How severe does this issue affect your experience of using Ray?
- None: Just asking a question out of curiosity
- Low: It annoys or frustrates me for a moment.
- Medium: It contributes to significant difficulty to complete my task, but I can work around it.
- High: It blocks me to complete my task.
I am spinning up clusters manually and mostly everything seems to work fine. But every single time there is one worker node that doesn’t execute the tasks (i’ve tried with 3 nodes to 20 nodes). Ive ssh’ed into the worker node to check ray status and everything seems OK. The only thing that I see different for this worker node vs the rest of the other worker nodes is the Plasma value in the dashboard. The plasma value is ‘N/A’. Other than that I do not see any other difference in the nodes. Any help to resolve this will be greatly appreciated. Thanks.
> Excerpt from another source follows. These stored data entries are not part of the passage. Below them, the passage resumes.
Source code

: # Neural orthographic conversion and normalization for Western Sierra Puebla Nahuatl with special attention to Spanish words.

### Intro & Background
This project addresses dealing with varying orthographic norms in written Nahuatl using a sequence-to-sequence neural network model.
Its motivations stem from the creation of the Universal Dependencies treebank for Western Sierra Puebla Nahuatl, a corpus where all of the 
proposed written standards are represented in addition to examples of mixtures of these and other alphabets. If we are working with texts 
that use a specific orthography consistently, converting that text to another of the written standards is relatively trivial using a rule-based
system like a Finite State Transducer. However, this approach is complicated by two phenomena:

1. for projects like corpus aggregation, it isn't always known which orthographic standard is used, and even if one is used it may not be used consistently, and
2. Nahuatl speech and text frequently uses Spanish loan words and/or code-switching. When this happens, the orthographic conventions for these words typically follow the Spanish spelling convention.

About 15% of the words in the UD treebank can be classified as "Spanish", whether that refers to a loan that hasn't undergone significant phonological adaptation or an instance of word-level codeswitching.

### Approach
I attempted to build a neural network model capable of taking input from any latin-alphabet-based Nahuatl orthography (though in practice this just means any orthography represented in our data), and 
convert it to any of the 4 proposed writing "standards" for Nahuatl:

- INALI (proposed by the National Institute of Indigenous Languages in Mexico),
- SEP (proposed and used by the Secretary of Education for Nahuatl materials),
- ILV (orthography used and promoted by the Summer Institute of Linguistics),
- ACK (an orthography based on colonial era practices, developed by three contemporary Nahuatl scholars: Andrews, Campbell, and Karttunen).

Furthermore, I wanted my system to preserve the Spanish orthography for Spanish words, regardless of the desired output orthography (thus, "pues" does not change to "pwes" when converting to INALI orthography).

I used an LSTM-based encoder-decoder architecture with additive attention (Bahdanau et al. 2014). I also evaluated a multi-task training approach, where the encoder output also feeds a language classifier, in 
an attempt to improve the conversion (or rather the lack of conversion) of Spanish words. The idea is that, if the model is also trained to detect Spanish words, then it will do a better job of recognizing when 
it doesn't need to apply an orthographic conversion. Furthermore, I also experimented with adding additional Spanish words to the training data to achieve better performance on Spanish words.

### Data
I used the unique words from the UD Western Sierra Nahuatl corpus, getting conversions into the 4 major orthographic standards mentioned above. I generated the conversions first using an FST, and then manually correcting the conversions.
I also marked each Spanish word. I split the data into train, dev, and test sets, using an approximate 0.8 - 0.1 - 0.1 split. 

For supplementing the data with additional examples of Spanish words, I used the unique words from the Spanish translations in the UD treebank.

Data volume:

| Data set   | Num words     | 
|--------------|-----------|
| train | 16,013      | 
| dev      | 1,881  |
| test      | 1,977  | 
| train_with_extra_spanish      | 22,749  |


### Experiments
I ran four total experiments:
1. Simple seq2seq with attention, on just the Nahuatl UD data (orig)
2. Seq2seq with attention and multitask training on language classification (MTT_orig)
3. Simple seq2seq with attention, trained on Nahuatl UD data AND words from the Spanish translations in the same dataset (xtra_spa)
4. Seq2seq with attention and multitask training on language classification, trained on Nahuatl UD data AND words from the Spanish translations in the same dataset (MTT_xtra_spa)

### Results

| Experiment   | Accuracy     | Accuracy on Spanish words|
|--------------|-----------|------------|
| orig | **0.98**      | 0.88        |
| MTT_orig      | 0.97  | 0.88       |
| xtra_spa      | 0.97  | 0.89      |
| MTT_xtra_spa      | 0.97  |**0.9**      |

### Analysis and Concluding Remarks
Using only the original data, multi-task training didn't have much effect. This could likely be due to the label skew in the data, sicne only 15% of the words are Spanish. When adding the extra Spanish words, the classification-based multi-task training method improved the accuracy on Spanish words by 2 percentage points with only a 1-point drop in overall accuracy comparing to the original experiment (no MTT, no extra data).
Can you share more details about how you’re starting the node? If you’re using the autoscaler/cluster launcher can you share your config?
I am starting the nodes manually and not using the autoscaler.
ray start --head --node-ip-address=“x.x.x.x” --port=6379 --dashboard-host=x.x.x.x --dashboard-port=443
and for worker nodes
ray start --address="$head_node_ip:6379" --node-ip-address=“y.y.y.y”
Just curious – what happens if you don’t pass the node-ip flag? Why is it necessary in your case?
The issue still persists. We are using node-ip-address as we are spinning up the process within a container on each node.
Are you running Ray start inside the worker node container?
I’d love to take a look into this – would you mind opening a bug report with reproduction details?
@Dmitri Can we resolve this issue and continue further discussion on the GitHub bug report?
Carrying over to GitHub as recommended.